- [Task description]: Within the records below, find each line that holds the string "search", then copy it.
--- Data for review Enclosed Below ---
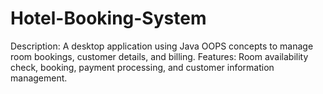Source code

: # Hotel-Booking-System

Description: A desktop application using Java OOPS concepts to manage room bookings, customer details, and billing. 
Features: Room availability check, booking, payment processing, and customer information management. 
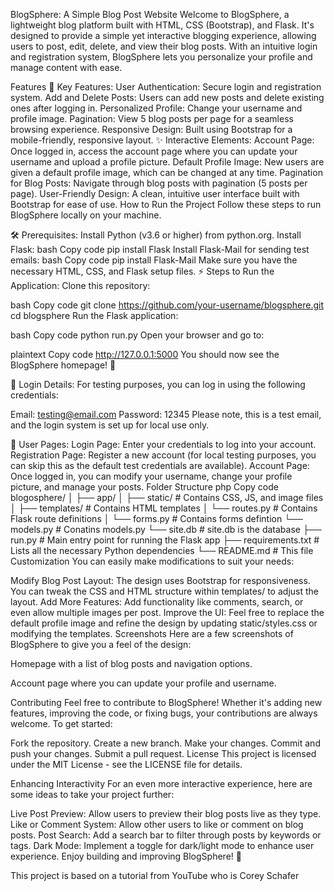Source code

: BlogSphere: A Simple Blog Post Website
Welcome to BlogSphere, a lightweight blog platform built with HTML, CSS (Bootstrap), and Flask. It's designed to provide a simple yet interactive blogging experience, allowing users to post, edit, delete, and view their blog posts. With an intuitive login and registration system, BlogSphere lets you personalize your profile and manage content with ease.

Features
🚀 Key Features:
User Authentication: Secure login and registration system.
Add and Delete Posts: Users can add new posts and delete existing ones after logging in.
Personalized Profile: Change your username and profile image.
Pagination: View 5 blog posts per page for a seamless browsing experience.
Responsive Design: Built using Bootstrap for a mobile-friendly, responsive layout.
✨ Interactive Elements:
Account Page: Once logged in, access the account page where you can update your username and upload a profile picture.
Default Profile Image: New users are given a default profile image, which can be changed at any time.
Pagination for Blog Posts: Navigate through blog posts with pagination (5 posts per page).
User-Friendly Design: A clean, intuitive user interface built with Bootstrap for ease of use.
How to Run the Project
Follow these steps to run BlogSphere locally on your machine.

🛠️ Prerequisites:
Install Python (v3.6 or higher) from python.org.
Install Flask:
bash
Copy code
pip install Flask
Install Flask-Mail for sending test emails:
bash
Copy code
pip install Flask-Mail
Make sure you have the necessary HTML, CSS, and Flask setup files.
⚡ Steps to Run the Application:
Clone this repository:

bash
Copy code
git clone https://github.com/your-username/blogsphere.git
cd blogsphere
Run the Flask application:

bash
Copy code
python run.py
Open your browser and go to:

plaintext
Copy code
http://127.0.0.1:5000
You should now see the BlogSphere homepage! 🎉

🔑 Login Details:
For testing purposes, you can log in using the following credentials:

Email: testing@email.com
Password: 12345
Please note, this is a test email, and the login system is set up for local use only.

📱 User Pages:
Login Page: Enter your credentials to log into your account.
Registration Page: Register a new account (for local testing purposes, you can skip this as the default test credentials are available).
Account Page: Once logged in, you can modify your username, change your profile picture, and manage your posts.
Folder Structure
php
Copy code
blogosphere/
│
├── app/
│   ├── static/                 # Contains CSS, JS, and image files
│   ├── templates/              # Contains HTML templates
│   └── routes.py               # Contains Flask route definitions
│   └── forms.py                # Contains forms defintion
    └── models.py               # Conatins models.py
    └── site.db                 # site.db is the database 
├── run.py                      # Main entry point for running the Flask app
├── requirements.txt            # Lists all the necessary Python dependencies
└── README.md                   # This file
Customization
You can easily make modifications to suit your needs:

Modify Blog Post Layout: The design uses Bootstrap for responsiveness. You can tweak the CSS and HTML structure within templates/ to adjust the layout.
Add More Features: Add functionality like comments, search, or even allow multiple images per post.
Improve the UI: Feel free to replace the default profile image and refine the design by updating static/styles.css or modifying the templates.
Screenshots
Here are a few screenshots of BlogSphere to give you a feel of the design:

Homepage with a list of blog posts and navigation options.

Account page where you can update your profile and username.

Contributing
Feel free to contribute to BlogSphere! Whether it's adding new features, improving the code, or fixing bugs, your contributions are always welcome. To get started:

Fork the repository.
Create a new branch.
Make your changes.
Commit and push your changes.
Submit a pull request.
License
This project is licensed under the MIT License - see the LICENSE file for details.

Enhancing Interactivity
For an even more interactive experience, here are some ideas to take your project further:

Live Post Preview: Allow users to preview their blog posts live as they type.
Like or Comment System: Allow other users to like or comment on blog posts.
Post Search: Add a search bar to filter through posts by keywords or tags.
Dark Mode: Implement a toggle for dark/light mode to enhance user experience.
Enjoy building and improving BlogSphere! 🚀


This project is based on a tutorial from YouTube who is Corey Schafer



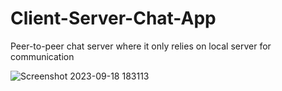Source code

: # Client-Server-Chat-App
Peer-to-peer chat server where it only relies on local server for communication

![Screenshot 2023-09-18 183113](https://github.com/pulkit225/Client-Server-Chat-App/assets/101818015/5e21ec61-3604-4165-8f96-2dc9d03f6c9e)
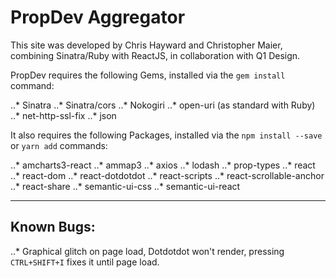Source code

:PropDev Aggregator
====================

This site was developed by Chris Hayward and Christopher Maier, combining Sinatra/Ruby with ReactJS, in collaboration with Q1 Design.

PropDev requires the following Gems, installed via the `gem install` command:

..* Sinatra
..* Sinatra/cors
..* Nokogiri
..* open-uri (as standard with Ruby)
..* net-http-ssl-fix
..* json

It also requires the following Packages, installed via the `npm install --save` or `yarn add` commands:

..* amcharts3-react
..* ammap3
..* axios
..* lodash
..* prop-types
..* react
..* react-dom
..* react-dotdotdot
..* react-scripts
..* react-scrollable-anchor
..* react-share
..* semantic-ui-css
..* semantic-ui-react

---

## Known Bugs:

..* Graphical glitch on page load, Dotdotdot won't render, pressing `CTRL+SHIFT+I` fixes it until page load.
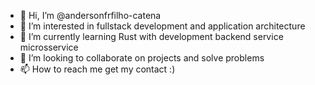 - 👋 Hi, I’m @andersonfrfilho-catena
- 👀 I’m interested in fullstack development and application architecture
- 🌱 I’m currently learning Rust with development backend service microsservice
- 💞️ I’m looking to collaborate on projects and solve problems
- 📫 How to reach me get my contact :)

<!---
andersonfrfilho-catena/andersonfrfilho-catena is a ✨ special ✨ repository because its `README.md` (this file) appears on your GitHub profile.
You can click the Preview link to take a look at your changes.
--->

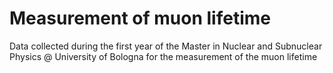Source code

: # Measurement of muon lifetime
Data collected during the first year of the Master in Nuclear and Subnuclear Physics @ University of Bologna for the measurement of the muon lifetime
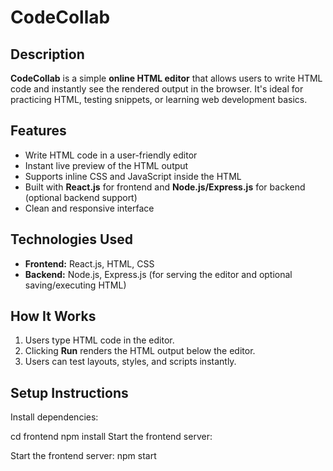# CodeCollab

## Description
**CodeCollab** is a simple **online HTML editor** that allows users to write HTML code and instantly see the rendered output in the browser. It's ideal for practicing HTML, testing snippets, or learning web development basics.

## Features
- Write HTML code in a user-friendly editor
- Instant live preview of the HTML output
- Supports inline CSS and JavaScript inside the HTML
- Built with **React.js** for frontend and **Node.js/Express.js** for backend (optional backend support)
- Clean and responsive interface

## Technologies Used
- **Frontend:** React.js, HTML, CSS
- **Backend:** Node.js, Express.js (for serving the editor and optional saving/executing HTML)

## How It Works
1. Users type HTML code in the editor.
2. Clicking **Run** renders the HTML output below the editor.
3. Users can test layouts, styles, and scripts instantly.

## Setup Instructions

Install dependencies:


cd frontend
npm install
Start the frontend server:

Start the frontend server:
npm start
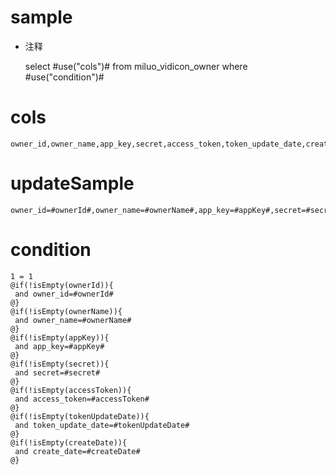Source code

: 
sample
===
* 注释

	select #use("cols")# from miluo_vidicon_owner  where  #use("condition")#

cols
===
	owner_id,owner_name,app_key,secret,access_token,token_update_date,create_date

updateSample
===
	
	owner_id=#ownerId#,owner_name=#ownerName#,app_key=#appKey#,secret=#secret#,access_token=#accessToken#,token_update_date=#tokenUpdateDate#,create_date=#createDate#

condition
===

	1 = 1  
	@if(!isEmpty(ownerId)){
	 and owner_id=#ownerId#
	@}
	@if(!isEmpty(ownerName)){
	 and owner_name=#ownerName#
	@}
	@if(!isEmpty(appKey)){
	 and app_key=#appKey#
	@}
	@if(!isEmpty(secret)){
	 and secret=#secret#
	@}
	@if(!isEmpty(accessToken)){
	 and access_token=#accessToken#
	@}
	@if(!isEmpty(tokenUpdateDate)){
	 and token_update_date=#tokenUpdateDate#
	@}
	@if(!isEmpty(createDate)){
	 and create_date=#createDate#
	@}
	
	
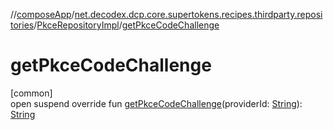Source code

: //[composeApp](../../../index.md)/[net.decodex.dcp.core.supertokens.recipes.thirdparty.repositories](../index.md)/[PkceRepositoryImpl](index.md)/[getPkceCodeChallenge](get-pkce-code-challenge.md)

# getPkceCodeChallenge

[common]\
open suspend override fun [getPkceCodeChallenge](get-pkce-code-challenge.md)(providerId: [String](https://kotlinlang.org/api/latest/jvm/stdlib/kotlin/-string/index.html)): [String](https://kotlinlang.org/api/latest/jvm/stdlib/kotlin/-string/index.html)
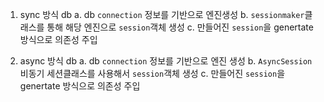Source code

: 1. sync 방식 db 
    a. db `connection` 정보를 기반으로 엔진생성
    b. `sessionmaker`클래스를 통해 해당 엔진으로 `session`객체 생성
    c. 만들어진 `session`을 genertate 방식으로 의존성 주입


2.  async 방식 db
    a. db `connection` 정보를 기반으로 엔진 생성
    b. `AsyncSession` 비동기 세션클래스를 사용해서  `session`객체 생성
    c. 만들어진 `session`을 genertate 방식으로 의존성 주입
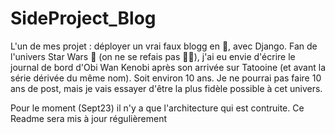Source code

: # SideProject_Blog

  L'un de mes projet : déployer un vrai faux blogg en 🐍, avec Django. 
Fan de l'univers Star Wars 🚀 (on ne se refais pas 🤷‍♀️), j'ai eu envie d'écrire le journal de bord d'Obi Wan Kenobi après son arrivée sur Tatooine 
(et avant la série dérivée du même nom). Soit environ 10 ans. Je ne pourrai pas faire 10 ans de post, mais je vais essayer d'être la plus fidèle 
possible à cet univers. 

  Pour le moment (Sept23) il n'y a que l'architecture qui est contruite. 
Ce Readme sera mis à jour régulièrement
--- End of Enclosed Data for review ---
- [Answer space]:
Add More Features: Add functionality like comments, search, or even allow multiple images per post.
Post Search: Add a search bar to filter through posts by keywords or tags.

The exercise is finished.